There are many other issues about which we could talk. There could be the possibility of some kind of initial period during which people applying for a separation, an annulment or a divorce would be obliged to wait in order to ensure that they got intensive counselling and help. There are many issues. Many of us who have had the opportunity of trying to look at the legislation and approaches in other countries—and I allow for the fact that they may not necessarily be applicable here—have seen that there are areas of positive, supportive assistance which undoubtedly would help many Irish marriages in difficulty at present. These elements are entitled to be considered by an all-party committee as proposed by us. The approach we are adopting is the right and responsible one.
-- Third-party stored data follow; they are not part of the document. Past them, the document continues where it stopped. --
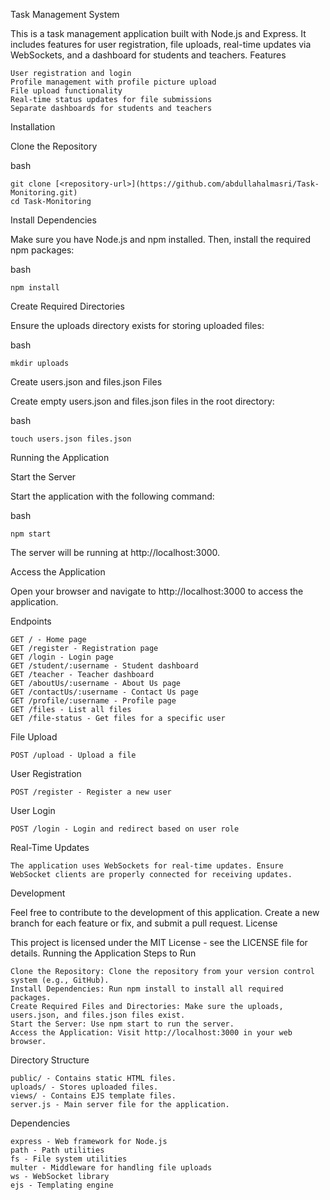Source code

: Task Management System

This is a task management application built with Node.js and Express. It includes features for user registration, file uploads, real-time updates via WebSockets, and a dashboard for students and teachers.
Features

    User registration and login
    Profile management with profile picture upload
    File upload functionality
    Real-time status updates for file submissions
    Separate dashboards for students and teachers

Installation

Clone the Repository

bash

    git clone [<repository-url>](https://github.com/abdullahalmasri/Task-Monitoring.git)
    cd Task-Monitoring

Install Dependencies

Make sure you have Node.js and npm installed. Then, install the required npm packages:

bash

    npm install

Create Required Directories

Ensure the uploads directory exists for storing uploaded files:

bash

    mkdir uploads

Create users.json and files.json Files

Create empty users.json and files.json files in the root directory:

bash

    touch users.json files.json

Running the Application

Start the Server

Start the application with the following command:

bash

    npm start

The server will be running at http://localhost:3000.

Access the Application

Open your browser and navigate to http://localhost:3000 to access the application.

Endpoints

    GET / - Home page
    GET /register - Registration page
    GET /login - Login page
    GET /student/:username - Student dashboard
    GET /teacher - Teacher dashboard
    GET /aboutUs/:username - About Us page
    GET /contactUs/:username - Contact Us page
    GET /profile/:username - Profile page
    GET /files - List all files
    GET /file-status - Get files for a specific user

File Upload

    POST /upload - Upload a file

User Registration

    POST /register - Register a new user

User Login

    POST /login - Login and redirect based on user role

Real-Time Updates

    The application uses WebSockets for real-time updates. Ensure WebSocket clients are properly connected for receiving updates.

Development

Feel free to contribute to the development of this application. Create a new branch for each feature or fix, and submit a pull request.
License

This project is licensed under the MIT License - see the LICENSE file for details.
Running the Application
Steps to Run

    Clone the Repository: Clone the repository from your version control system (e.g., GitHub).
    Install Dependencies: Run npm install to install all required packages.
    Create Required Files and Directories: Make sure the uploads, users.json, and files.json files exist.
    Start the Server: Use npm start to run the server.
    Access the Application: Visit http://localhost:3000 in your web browser.

Directory Structure

    public/ - Contains static HTML files.
    uploads/ - Stores uploaded files.
    views/ - Contains EJS template files.
    server.js - Main server file for the application.

Dependencies

    express - Web framework for Node.js
    path - Path utilities
    fs - File system utilities
    multer - Middleware for handling file uploads
    ws - WebSocket library
    ejs - Templating engine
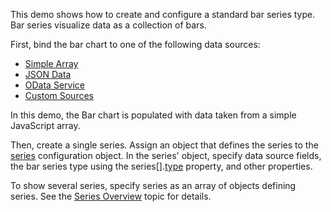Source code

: This demo shows how to create and configure a standard bar series type. Bar series visualize data as a collection of bars. 

First, bind the bar chart to one of the following data sources: 

* [Simple Array](/Documentation/Guide/Data_Binding/Specify_a_Data_Source/Local_Array/)
* [JSON Data](/Documentation/Guide/Data_Binding/Specify_a_Data_Source/Read-Only_Data_in_JSON_Format/)
* [OData Service](/Documentation/Guide/Data_Binding/Specify_a_Data_Source/OData/)
* [Custom Sources](/Documentation/Guide/Data_Binding/Specify_a_Data_Source/Custom_Data_Sources/)

In this demo, the Bar chart is populated with data taken from a simple JavaScript array.

Then, create a single series. Assign an object that defines the series to the [series](/Documentation/ApiReference/UI_Components/dxChart/Configuration/series/) configuration object. In the series' object, specify data source fields, the bar series type using the series[].[type](/Documentation/ApiReference/UI_Components/dxChart/Configuration/series/#type) property, and other properties. 

To show several series, specify series as an array of objects defining series. See the [Series Overview](/Documentation/Guide/UI_Components/Chart/Series/Overview/) topic for details.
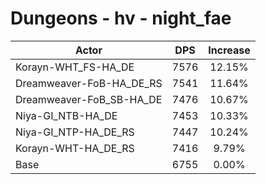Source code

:# Dungeons - hv - night_fae
| Actor | DPS | Increase |
|---|:---:|:---:|
|Korayn-WHT_FS-HA_DE|7576|12.15%|
|Dreamweaver-FoB-HA_DE_RS|7541|11.64%|
|Dreamweaver-FoB_SB-HA_DE|7476|10.67%|
|Niya-GI_NTB-HA_DE|7453|10.33%|
|Niya-GI_NTP-HA_DE_RS|7447|10.24%|
|Korayn-WHT-HA_DE_RS|7416|9.79%|
|Base|6755|0.00%|
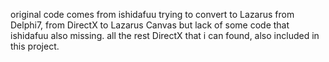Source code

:original code comes from ishidafuu
trying to convert to Lazarus from Delphi7, from DirectX to Lazarus Canvas
but lack of some code that ishidafuu also missing.
all the rest DirectX that i can found, also included in this project.
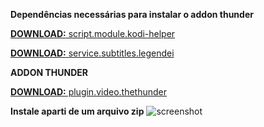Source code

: **Dependências necessárias para instalar o addon thunder**

 [**DOWNLOAD:** script.module.kodi-helper](https://github.com/icarok99/OneRepo/raw/refs/heads/master/matrix/script.module.kodi-helper/script.module.kodi-helper-0.0.4.zip)

[**DOWNLOAD:** service.subtitles.legendei](https://github.com/icarok99/OneRepo/raw/refs/heads/master/matrix/service.subtitles.legendei/service.subtitles.legendei-0.0.3.zip)

**ADDON THUNDER**

[**DOWNLOAD:** plugin.video.thethunder](https://github.com/Huuuuuugo/plugin.video.thethunderfix/releases/download/v1.0/plugin.video.thethunderfix-1.0.zip)

**Instale aparti de um arquivo zip**
![screenshot](https://i.imgur.com/vnN0oIB.jpeg)
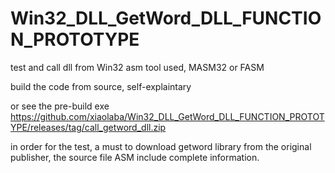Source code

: # Win32_DLL_GetWord_DLL_FUNCTION_PROTOTYPE
test and call dll from Win32 asm
tool used, MASM32 or FASM

build the code from source, self-explaintary

or see the pre-build exe
https://github.com/xiaolaba/Win32_DLL_GetWord_DLL_FUNCTION_PROTOTYPE/releases/tag/call_getword_dll.zip

in order for the test, a must to download getword library from the original publisher, the source file ASM include complete information.
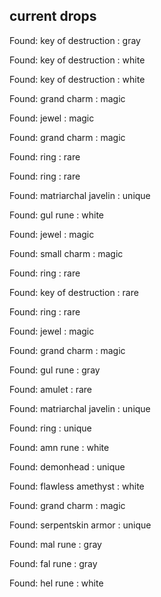 ## current drops

Found: key of destruction : gray
Found: key of destruction : white
Found: key of destruction : white
Found: grand charm : magic
Found: jewel : magic
Found: grand charm : magic
Found: ring : rare
Found: ring : rare
Found: matriarchal javelin : unique
Found: gul rune : white
Found: jewel : magic
Found: small charm : magic
Found: ring : rare
Found: key of destruction : rare
Found: ring : rare
Found: jewel : magic
Found: grand charm : magic
Found: gul rune : gray
Found: amulet : rare
Found: matriarchal javelin : unique
Found: ring : unique
Found: amn rune : white
Found: demonhead : unique
Found: flawless amethyst : white
Found: grand charm : magic
Found: serpentskin armor : unique
Found: mal rune : gray
Found: fal rune : gray
Found: hel rune : white
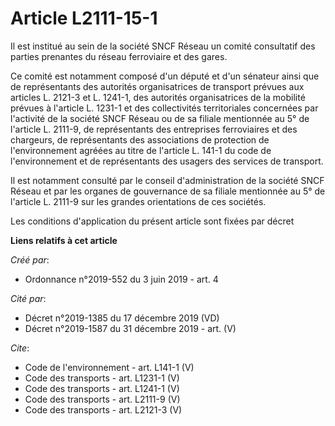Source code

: # Article L2111-15-1

Il est institué au sein de la société SNCF Réseau un comité consultatif des parties prenantes du réseau ferroviaire et des
gares. 

Ce comité est notamment composé d'un député et d'un sénateur ainsi que de représentants des autorités organisatrices de
transport prévues aux articles L. 2121-3 et L. 1241-1, des autorités organisatrices de la mobilité prévues à l'article L.
1231-1 et des collectivités territoriales concernées par l'activité de la société SNCF Réseau ou de sa filiale mentionnée au
5° de l'article L. 2111-9, de représentants des entreprises ferroviaires et des chargeurs, de représentants des associations
de protection de l'environnement agréées au titre de l'article L. 141-1 du code de l'environnement et de représentants des
usagers des services de transport. 

Il est notamment consulté par le conseil d'administration de la société SNCF Réseau et par les organes de gouvernance de sa
filiale mentionnée au 5° de l'article L. 2111-9 sur les grandes orientations de ces sociétés. 

Les conditions d'application du présent article sont fixées par décret

**Liens relatifs à cet article**

_Créé par_:

  - Ordonnance n°2019-552 du 3 juin 2019 - art. 4

_Cité par_:

  - Décret n°2019-1385 du 17 décembre 2019 (VD)
  - Décret n°2019-1587 du 31 décembre 2019 - art. (V)

_Cite_:

  - Code de l'environnement - art. L141-1 (V)
  - Code des transports - art. L1231-1 (V)
  - Code des transports - art. L1241-1 (V)
  - Code des transports - art. L2111-9 (V)
  - Code des transports - art. L2121-3 (V)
That was my approach at our party's Ard Fheis this year and it was well enshrined in the thinking at previous Ard-Fheiseanna of our parties.
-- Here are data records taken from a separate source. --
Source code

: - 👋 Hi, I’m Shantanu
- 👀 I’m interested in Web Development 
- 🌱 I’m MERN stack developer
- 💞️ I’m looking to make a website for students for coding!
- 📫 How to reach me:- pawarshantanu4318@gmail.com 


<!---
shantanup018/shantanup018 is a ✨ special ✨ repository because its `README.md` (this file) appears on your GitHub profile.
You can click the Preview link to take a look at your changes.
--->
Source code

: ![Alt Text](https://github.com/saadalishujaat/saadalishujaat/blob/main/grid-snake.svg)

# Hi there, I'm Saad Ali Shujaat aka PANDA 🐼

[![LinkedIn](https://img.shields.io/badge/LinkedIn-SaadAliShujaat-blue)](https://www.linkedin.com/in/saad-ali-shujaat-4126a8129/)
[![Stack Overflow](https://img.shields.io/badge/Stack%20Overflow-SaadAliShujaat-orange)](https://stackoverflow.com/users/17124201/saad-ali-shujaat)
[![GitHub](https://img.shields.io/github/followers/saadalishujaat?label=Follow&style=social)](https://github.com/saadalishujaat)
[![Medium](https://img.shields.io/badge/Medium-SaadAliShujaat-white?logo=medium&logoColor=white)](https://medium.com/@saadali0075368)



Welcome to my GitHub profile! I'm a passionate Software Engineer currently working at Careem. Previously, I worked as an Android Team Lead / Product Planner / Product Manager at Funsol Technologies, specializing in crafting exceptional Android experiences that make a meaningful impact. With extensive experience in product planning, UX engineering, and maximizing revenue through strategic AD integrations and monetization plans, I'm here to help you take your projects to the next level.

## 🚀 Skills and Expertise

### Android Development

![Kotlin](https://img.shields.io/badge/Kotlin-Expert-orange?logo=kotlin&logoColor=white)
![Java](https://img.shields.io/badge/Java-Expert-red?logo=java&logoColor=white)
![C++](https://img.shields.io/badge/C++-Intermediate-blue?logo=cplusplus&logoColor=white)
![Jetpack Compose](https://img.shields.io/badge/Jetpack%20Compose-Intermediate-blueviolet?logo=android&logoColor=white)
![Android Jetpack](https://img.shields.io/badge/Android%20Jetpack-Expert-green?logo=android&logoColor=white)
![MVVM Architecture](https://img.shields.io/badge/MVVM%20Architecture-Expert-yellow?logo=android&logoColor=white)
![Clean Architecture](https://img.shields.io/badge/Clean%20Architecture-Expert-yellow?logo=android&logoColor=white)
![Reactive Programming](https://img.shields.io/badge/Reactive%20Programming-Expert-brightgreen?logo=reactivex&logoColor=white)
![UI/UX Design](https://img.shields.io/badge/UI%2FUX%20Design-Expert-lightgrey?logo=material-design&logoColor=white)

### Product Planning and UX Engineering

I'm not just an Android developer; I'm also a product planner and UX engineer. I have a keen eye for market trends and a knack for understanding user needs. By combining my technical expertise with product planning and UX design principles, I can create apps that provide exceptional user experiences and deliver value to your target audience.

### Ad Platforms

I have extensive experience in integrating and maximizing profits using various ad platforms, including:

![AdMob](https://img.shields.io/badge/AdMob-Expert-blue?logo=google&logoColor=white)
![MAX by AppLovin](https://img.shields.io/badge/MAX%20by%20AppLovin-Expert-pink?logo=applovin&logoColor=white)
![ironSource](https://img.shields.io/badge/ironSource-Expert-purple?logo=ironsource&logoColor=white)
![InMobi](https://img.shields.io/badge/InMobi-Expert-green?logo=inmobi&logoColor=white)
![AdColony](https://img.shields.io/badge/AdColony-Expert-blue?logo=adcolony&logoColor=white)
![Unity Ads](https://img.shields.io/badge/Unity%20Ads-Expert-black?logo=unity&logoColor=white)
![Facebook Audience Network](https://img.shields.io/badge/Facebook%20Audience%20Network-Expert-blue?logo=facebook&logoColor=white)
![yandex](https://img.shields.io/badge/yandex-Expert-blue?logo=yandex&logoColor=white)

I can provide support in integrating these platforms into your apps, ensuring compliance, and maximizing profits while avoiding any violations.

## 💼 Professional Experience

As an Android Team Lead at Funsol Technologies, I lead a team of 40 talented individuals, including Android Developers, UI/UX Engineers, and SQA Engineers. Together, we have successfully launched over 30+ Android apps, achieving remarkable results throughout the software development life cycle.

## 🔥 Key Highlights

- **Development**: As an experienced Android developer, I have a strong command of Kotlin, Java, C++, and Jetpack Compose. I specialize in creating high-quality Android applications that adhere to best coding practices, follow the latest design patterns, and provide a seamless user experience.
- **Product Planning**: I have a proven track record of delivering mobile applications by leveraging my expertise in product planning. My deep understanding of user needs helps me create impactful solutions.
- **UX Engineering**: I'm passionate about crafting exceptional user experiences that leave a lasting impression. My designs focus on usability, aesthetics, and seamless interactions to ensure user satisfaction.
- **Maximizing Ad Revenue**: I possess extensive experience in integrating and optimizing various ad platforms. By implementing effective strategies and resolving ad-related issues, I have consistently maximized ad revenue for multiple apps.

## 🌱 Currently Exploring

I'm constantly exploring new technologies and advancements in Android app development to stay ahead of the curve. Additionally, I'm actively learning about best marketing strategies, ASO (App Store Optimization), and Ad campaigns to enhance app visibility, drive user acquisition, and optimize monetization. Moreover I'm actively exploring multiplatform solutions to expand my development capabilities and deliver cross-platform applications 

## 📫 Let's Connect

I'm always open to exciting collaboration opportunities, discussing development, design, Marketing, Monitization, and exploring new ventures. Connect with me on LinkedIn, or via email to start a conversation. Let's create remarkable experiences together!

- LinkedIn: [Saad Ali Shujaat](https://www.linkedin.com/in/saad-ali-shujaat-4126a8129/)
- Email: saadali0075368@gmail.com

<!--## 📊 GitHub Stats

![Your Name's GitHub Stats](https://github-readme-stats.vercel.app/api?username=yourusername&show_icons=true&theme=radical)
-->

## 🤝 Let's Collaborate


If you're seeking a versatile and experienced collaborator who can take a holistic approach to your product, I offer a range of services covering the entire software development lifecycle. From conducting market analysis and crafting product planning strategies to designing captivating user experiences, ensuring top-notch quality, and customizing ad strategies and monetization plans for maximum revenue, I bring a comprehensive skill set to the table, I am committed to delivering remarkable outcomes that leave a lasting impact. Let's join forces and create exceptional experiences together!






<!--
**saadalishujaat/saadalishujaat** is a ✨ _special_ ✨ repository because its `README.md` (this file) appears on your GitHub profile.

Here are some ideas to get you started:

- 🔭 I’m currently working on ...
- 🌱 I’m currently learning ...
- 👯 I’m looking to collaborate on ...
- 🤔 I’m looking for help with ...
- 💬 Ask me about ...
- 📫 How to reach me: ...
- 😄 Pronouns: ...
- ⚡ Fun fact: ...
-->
The whole area of helping women in the home and supporting marriage seems to be omitted from the possibility of being considered by the terms of the original motion. We have a responsibility in this House to face up not only to this issue but to all the issues. I am disappointed at the degree to which we wait to be pressurised or pushed into action or inaction by forces outside of this House. This is a democratic assembly. We know there are problems and difficulties. We are treating this as if it were an issue nobody wants to recognise.

I ask the Government to accept the spirit of what both Opposition parties are proposing this evening and to go forward and discuss these issues as helpfully and constructively as possible. I have long believed that there is no need for party political polarisation on many of the issues of concern and needing reform. This is one such issue. There is no party political ideology at stake, but men and women elected to this House sensing the desperation of many married people and trying gingerly to take steps towards each other and make some progress together, while not putting at risk or endangering the happiness, fulfilment and stability of the majority of Irish marriages. If that were to be considered an unworthy aim I would be amazed.

We are open to any suggestions about a new form of wording for the amendment and, depending on the Labour Party, the motion. I would be amazed if both of these requests were to be denied flatly by the Government. That could be interpreted only as an absolute refusal to accept that there is a problem and a negation of the responsibility of the Government to face up to the problem and introduce the necessary legislation.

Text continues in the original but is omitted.